In the post-war, Italian handmade items were recognized as high quality and low-cost products. Italy adopted American methods of production and took advantage of preexisting connections between Italian tailors that emigrated to the United States. The United States helped to Italian textile and clothing industry to integrate into the world, creating also a demand for Italian products.
In Florence, Giovanni Battista Giorgini achieved the first contact between Italian fashion and American buyers. He convinced Italian designers to show their works to fashion journalists and American buyers. On 12 February 1951, the Italian businessman Giovanni Battista Giorgini held a fashion show in Florence to make Italy an international leader in fashion design. In 1952, Brioni staged the first men's fashion show in history. Prior to his soirées in 1951 to 1953, Italy had begun exporting luxury fashion goods and handbags to other nations, including the United States.
The growing presence of Italy in the American market allowed an expansion of the Italian fashion industry. Exports grew by more than 150 percent from 1950 to 1956. In 1957, Italy was the main European exporter to the United States and Canada. Unlike other countries leading the fashion industry, Italian lacked a center associated with a national style. Florence, Rome, and Milan disputed the title. Each urban center displayed an own tradition in craftsmanship.
In 1957, textile products were the second largest retail sale group in Italy after food.

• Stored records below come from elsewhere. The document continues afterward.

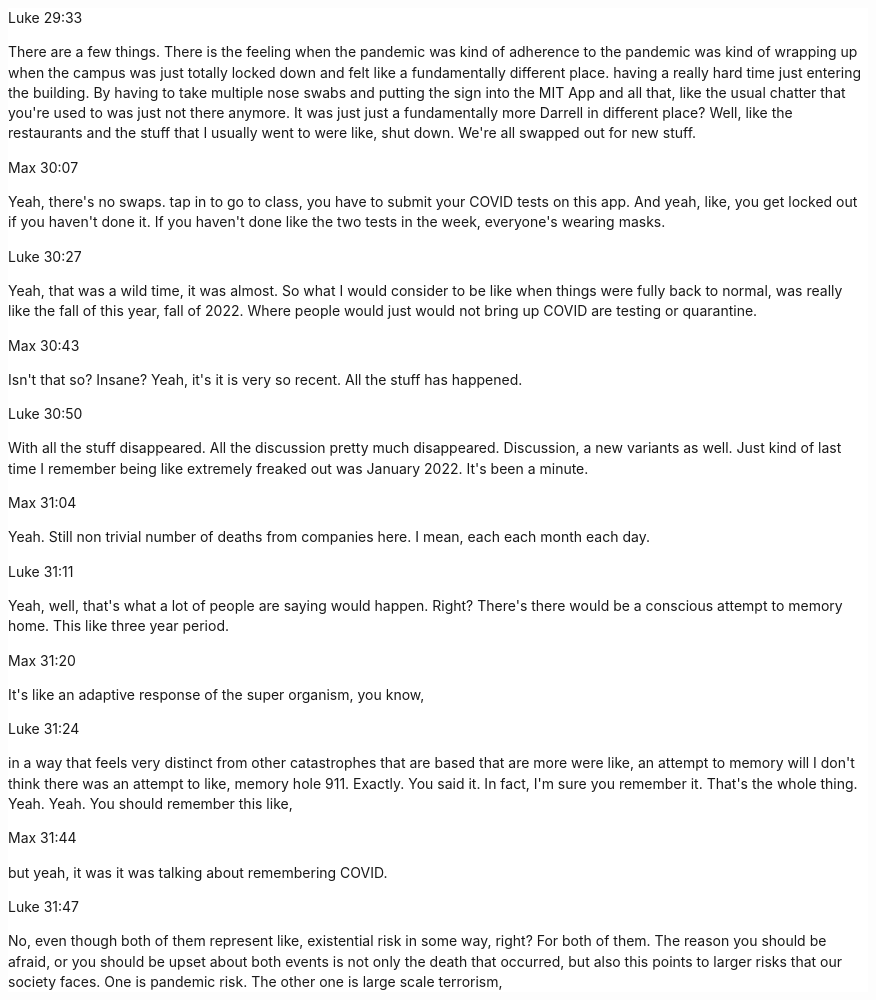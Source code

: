 Luke  29:33  

There are a few things. There is the feeling when the pandemic was kind of adherence to the pandemic was kind of wrapping up when the campus was just totally locked down and felt like a fundamentally different place. having a really hard time just entering the building. By having to take multiple nose swabs and putting the sign into the MIT App and all that, like the usual chatter that you're used to was just not there anymore. It was just just a fundamentally more Darrell in different place? Well, like the restaurants and the stuff that I usually went to were like, shut down. We're all swapped out for new stuff.

Max  30:07  

Yeah, there's no swaps. tap in to go to class, you have to submit your COVID tests on this app. And yeah, like, you get locked out if you haven't done it. If you haven't done like the two tests in the week, everyone's wearing masks.

Luke  30:27  

Yeah, that was a wild time, it was almost. So what I would consider to be like when things were fully back to normal, was really like the fall of this year, fall of 2022. Where people would just would not bring up COVID are testing or quarantine.

Max  30:43  

Isn't that so? Insane? Yeah, it's it is very so recent. All the stuff has happened.

Luke  30:50  

With all the stuff disappeared. All the discussion pretty much disappeared. Discussion, a new variants as well. Just kind of last time I remember being like extremely freaked out was January 2022. It's been a minute.

Max  31:04  

Yeah. Still non trivial number of deaths from companies here. I mean, each each month each day.

Luke  31:11  

Yeah, well, that's what a lot of people are saying would happen. Right? There's there would be a conscious attempt to memory home. This like three year period.

Max  31:20  

It's like an adaptive response of the super organism, you know,

Luke  31:24  

in a way that feels very distinct from other catastrophes that are based that are more were like, an attempt to memory will I don't think there was an attempt to like, memory hole 911. Exactly. You said it. In fact, I'm sure you remember it. That's the whole thing. Yeah. Yeah. You should remember this like,

Max  31:44  

but yeah, it was it was talking about remembering COVID.

Luke  31:47  

No, even though both of them represent like, existential risk in some way, right? For both of them. The reason you should be afraid, or you should be upset about both events is not only the death that occurred, but also this points to larger risks that our society faces. One is pandemic risk. The other one is large scale terrorism,
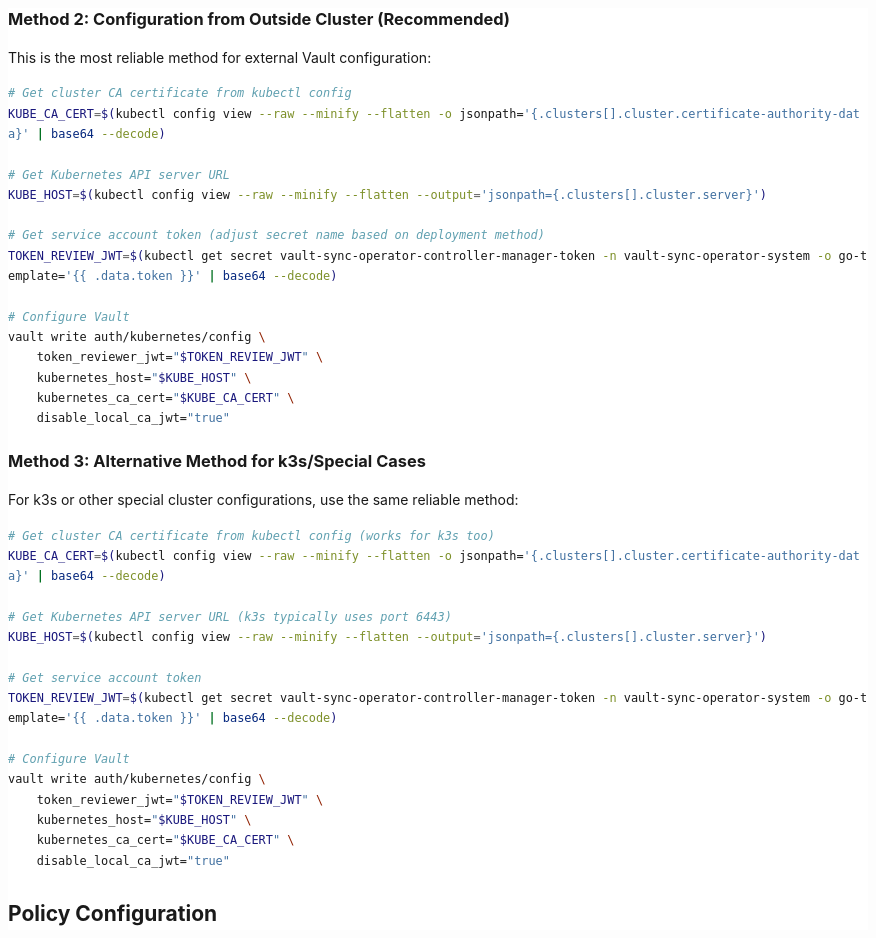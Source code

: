 ### Method 2: Configuration from Outside Cluster (Recommended)

This is the most reliable method for external Vault configuration:

```bash
# Get cluster CA certificate from kubectl config
KUBE_CA_CERT=$(kubectl config view --raw --minify --flatten -o jsonpath='{.clusters[].cluster.certificate-authority-data}' | base64 --decode)

# Get Kubernetes API server URL
KUBE_HOST=$(kubectl config view --raw --minify --flatten --output='jsonpath={.clusters[].cluster.server}')

# Get service account token (adjust secret name based on deployment method)
TOKEN_REVIEW_JWT=$(kubectl get secret vault-sync-operator-controller-manager-token -n vault-sync-operator-system -o go-template='{{ .data.token }}' | base64 --decode)

# Configure Vault
vault write auth/kubernetes/config \
    token_reviewer_jwt="$TOKEN_REVIEW_JWT" \
    kubernetes_host="$KUBE_HOST" \
    kubernetes_ca_cert="$KUBE_CA_CERT" \
    disable_local_ca_jwt="true"
```

### Method 3: Alternative Method for k3s/Special Cases

For k3s or other special cluster configurations, use the same reliable method:

```bash
# Get cluster CA certificate from kubectl config (works for k3s too)
KUBE_CA_CERT=$(kubectl config view --raw --minify --flatten -o jsonpath='{.clusters[].cluster.certificate-authority-data}' | base64 --decode)

# Get Kubernetes API server URL (k3s typically uses port 6443)
KUBE_HOST=$(kubectl config view --raw --minify --flatten --output='jsonpath={.clusters[].cluster.server}')

# Get service account token
TOKEN_REVIEW_JWT=$(kubectl get secret vault-sync-operator-controller-manager-token -n vault-sync-operator-system -o go-template='{{ .data.token }}' | base64 --decode)

# Configure Vault
vault write auth/kubernetes/config \
    token_reviewer_jwt="$TOKEN_REVIEW_JWT" \
    kubernetes_host="$KUBE_HOST" \
    kubernetes_ca_cert="$KUBE_CA_CERT" \
    disable_local_ca_jwt="true"
```

## Policy Configuration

There were 175 000 shops specilized in selling linen, knitwear, socks, fabrics, ready-made clothes, shoes, jewelers and custom jewelers, milliners, furriers, and luggage. Ready-to-Wear industry existed in Italy for a long time, but its boom surged between 1958 and 1963, during the economic miracle.
In the 1960s, the handbags produced by the designer Gucci drew the attention of celebrities such as Grace Kelly, Peter Sellers, Audrey Hepburn and the First Lady of the United States, Jackie Kennedy. Gucci's "GG" monogram logo became synonymous with Hollywood fashion. Jackie Kennedy developed a close friendship with the Italian designer Valentino Garavani, and wore his designs ever since 1965, including at her wedding to Aristotle Onassis. Florence was Italy's fashion capital in the 1950s and 1960s, and Milan in the 1970s and 1980s, with Versace, Armani, and Dolce & Gabbana opening up their first boutiques there. Until the 1970s, Italian fashion primarily served the wealthy, similar to haute couture in France.
In the 1970s and 1980s, Italian fashion started to concentrate on ready-to-wear clothes, such as jeans, sweaters, and miniskirts. Milan had more affordable styles for shoppers, and Florence was no longer considered the fashion capital of Italy. New clothing labels, such as Miu Miu and Geox, started to appear worldwide in the 1990s. Many celebrities, such as Beyoncé, Axl Rose, Elton John, Naomi Campbell, Elizabeth Hurley, Lady Gaga, Victoria Beckham, Madonna, Britney Spears, Rihanna, Alexandra Burke, Christina Aguilera, and even Diana, Princess of Wales, were clients of Italian fashion designers.
Milan and Rome are important internationally in the fashion industry, along with Tokyo, Los Angeles, London, Paris and New York. Venice, Florence, Naples, Bologna, Genoa, and Turin are other important centers of fashion. Italy's main shopping districts are the Via Montenapoleone fashion district in Milan, the Galleria Vittorio Emanuele in Milan, Via dei Condotti in Rome, Via de' Tornabuoni in Florence, and Chiaia in Naples.